Evals don't exist to prove the model is perfect. They exist to make change safe. A new prompt, a new model version, a new retrieval setting, without evals, all of those are leaps of faith. With evals, they're changes you can ship with confidence.
Why teams skip them
- They're boring to build. A good eval suite is meticulous work, gold sets, edge cases, regression cases. The reward isn't a shippable demo, it's a number that quietly moves up over time.
- They feel optional during the build. The feature appears to work. The model seems fine. It's only weeks later, when something quietly regresses, that the absence becomes a fire.

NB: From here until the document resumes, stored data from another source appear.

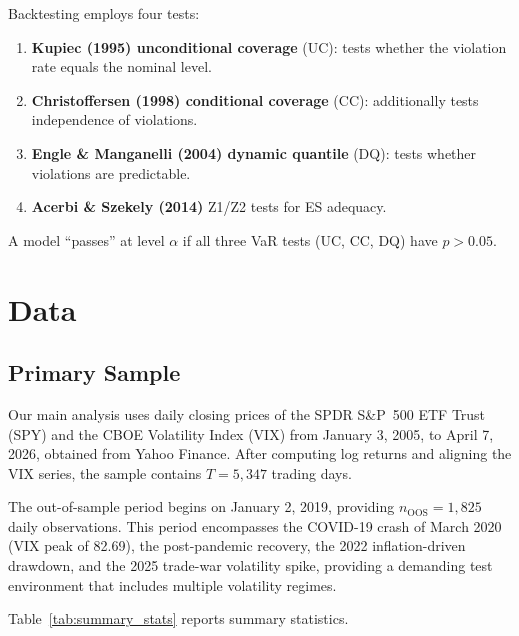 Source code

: \documentclass[12pt,a4paper]{article}
\begin{document}
Backtesting employs four tests:
\begin{enumerate}
\item \textbf{Kupiec (1995) unconditional coverage} (UC): tests whether the violation rate equals the nominal level.
\item \textbf{Christoffersen (1998) conditional coverage} (CC): additionally tests independence of violations.
\item \textbf{Engle \& Manganelli (2004) dynamic quantile} (DQ): tests whether violations are predictable.
\item \textbf{Acerbi \& Szekely (2014)} Z1/Z2 tests for ES adequacy.
\end{enumerate}

A model ``passes'' at level $\alpha$ if all three VaR tests (UC, CC, DQ) have $p > 0.05$.


\section{Data}
\label{sec:data}

\subsection{Primary Sample}

Our main analysis uses daily closing prices of the SPDR S\&P~500 ETF Trust (SPY) and the CBOE Volatility Index (VIX) from January 3, 2005, to April 7, 2026, obtained from Yahoo Finance. After computing log returns and aligning the VIX series, the sample contains $T = 5{,}347$ trading days.

The out-of-sample period begins on January 2, 2019, providing $n_{\text{OOS}} = 1{,}825$ daily observations. This period encompasses the COVID-19 crash of March 2020 (VIX peak of 82.69), the post-pandemic recovery, the 2022 inflation-driven drawdown, and the 2025 trade-war volatility spike, providing a demanding test environment that includes multiple volatility regimes.

Table~\ref{tab:summary_stats} reports summary statistics.
\end{document}
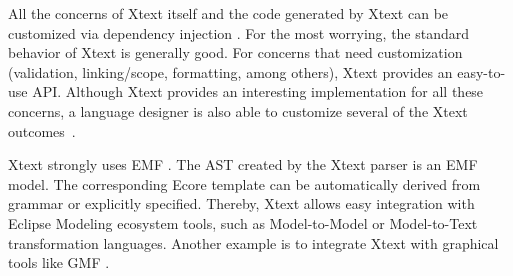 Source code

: \documentclass[twocolumn]{bmcart}%
\begin{document}

All the concerns of Xtext itself and the code generated by Xtext can be customized via dependency injection \cite{prasanna2009}. For the most worrying, the standard behavior of Xtext is generally good. For concerns that need customization (validation, linking/scope, formatting, among others), Xtext provides an easy-to-use API. Although Xtext provides an interesting implementation for all these concerns, a language designer is also able to customize several of the Xtext outcomes~\cite{bettini2016}.


Xtext strongly uses EMF \cite{blewitt2013}. The AST created by the Xtext parser is an EMF model. The corresponding Ecore template can be automatically derived from grammar or explicitly specified. Thereby, Xtext allows easy integration with Eclipse Modeling ecosystem tools, such as Model-to-Model or Model-to-Text transformation languages. Another example is to integrate Xtext with graphical tools like GMF \cite{eysholdt2010}.

\end{document}
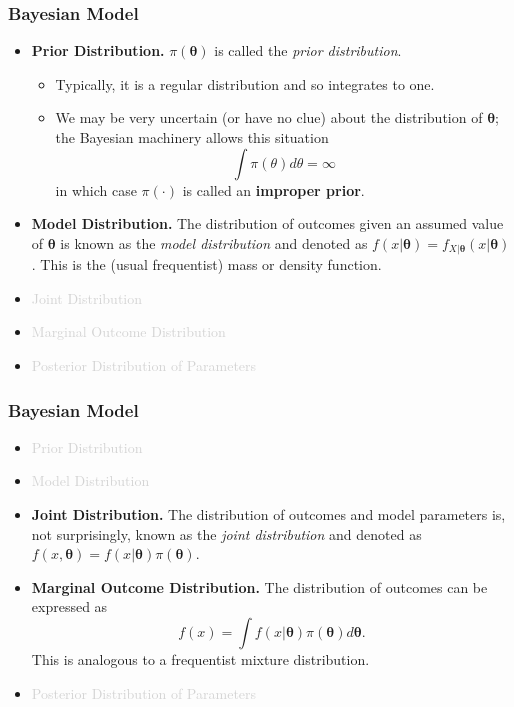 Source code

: \documentclass{beamer}
\begin{document}
\begin{frame}[shrink=.22]
\frametitle{Bayesian Model}
\begin{itemize}
\item \textbf{Prior Distribution.} $\pi(\boldsymbol \theta)$  is called the \textit{prior distribution}.
\begin{itemize}
\item Typically, it is a regular distribution and so integrates to one.
\item We may be very uncertain (or have no clue) about the distribution of $\boldsymbol \theta$; the Bayesian machinery allows this situation
$$ \int \pi(\theta) d\theta = \infty $$
in which case $\pi(\cdot)$ is called an \textbf{improper prior}.
\end{itemize}
\item \textbf{Model Distribution.} The distribution of outcomes given an assumed value of $\boldsymbol \theta$ is known as the \textit{model distribution} and denoted as $f(x | \boldsymbol \theta) = f_{X|\boldsymbol \theta} (x|\boldsymbol \theta )$. This is the (usual frequentist) mass or density function.
\item \textcolor{lightgray}{Joint Distribution}
\item \textcolor{lightgray}{Marginal Outcome Distribution}
\item \textcolor{lightgray}{Posterior Distribution of Parameters}
\end{itemize}
\end{frame}

\begin{frame}%
\frametitle{Bayesian Model}
\begin{itemize}
\item \textcolor{lightgray}{Prior Distribution}
\item \textcolor{lightgray}{Model Distribution}
\item \textbf{Joint Distribution.} The distribution of outcomes and model parameters is, not surprisingly, known as the \textit{joint distribution} and denoted as $f(x , \boldsymbol \theta) = f(x|\boldsymbol \theta )\pi(\boldsymbol \theta)$.
\item \textbf{Marginal Outcome Distribution.} The distribution of outcomes can be expressed as
$$f(x) =\int f(x | \boldsymbol \theta)\pi(\boldsymbol \theta) d\boldsymbol \theta.$$
This is analogous to a frequentist mixture distribution.
\item \textcolor{lightgray}{Posterior Distribution of Parameters}
\end{itemize}

\end{frame}
\end{document}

- They require discipline the team hasn't built. Unlike a unit test, an eval needs ongoing curation. The first version is the easy part.
What to evaluate first
Start with the questions you'd ask in production if a user complained.
- Did the model retrieve the right context?
- Did it cite its source, and was the citation correct?
- Did the answer match the source factually?
- Did it follow the required output shape (JSON schema, structured fields)?
- Did it stay inside the guardrails (no PII, no policy violations, no out-of-scope responses)?
- Did the cost and latency stay within budget?
“Evals don't replace human judgement. They replace end-of-week panic.”
What good looks like
- A small gold set, hand-curated, that covers the most common inputs and the most painful edge cases.
- A larger synthetic set, generated to cover input variations the gold set won't.
- A scoring pipeline that produces a single composite number per run, and lets you drill into individual cases when it moves.
- A CI gate that blocks deploys when the composite drops below an agreed threshold.
- A regular cadence, weekly, monthly, for adding cases the team encounters in production.
The honest verdict
Most AI features you see in the wild don't have proper evals. You can tell because they regress unpredictably, change behaviour when models update, and require their team to be constantly available to firefight. The teams whose features feel reliable are almost always the teams who've invested in this work.
If you're commissioning an AI build, asking “how will we measure quality?” before “which model?” will tell you a lot about the team you're considering hiring.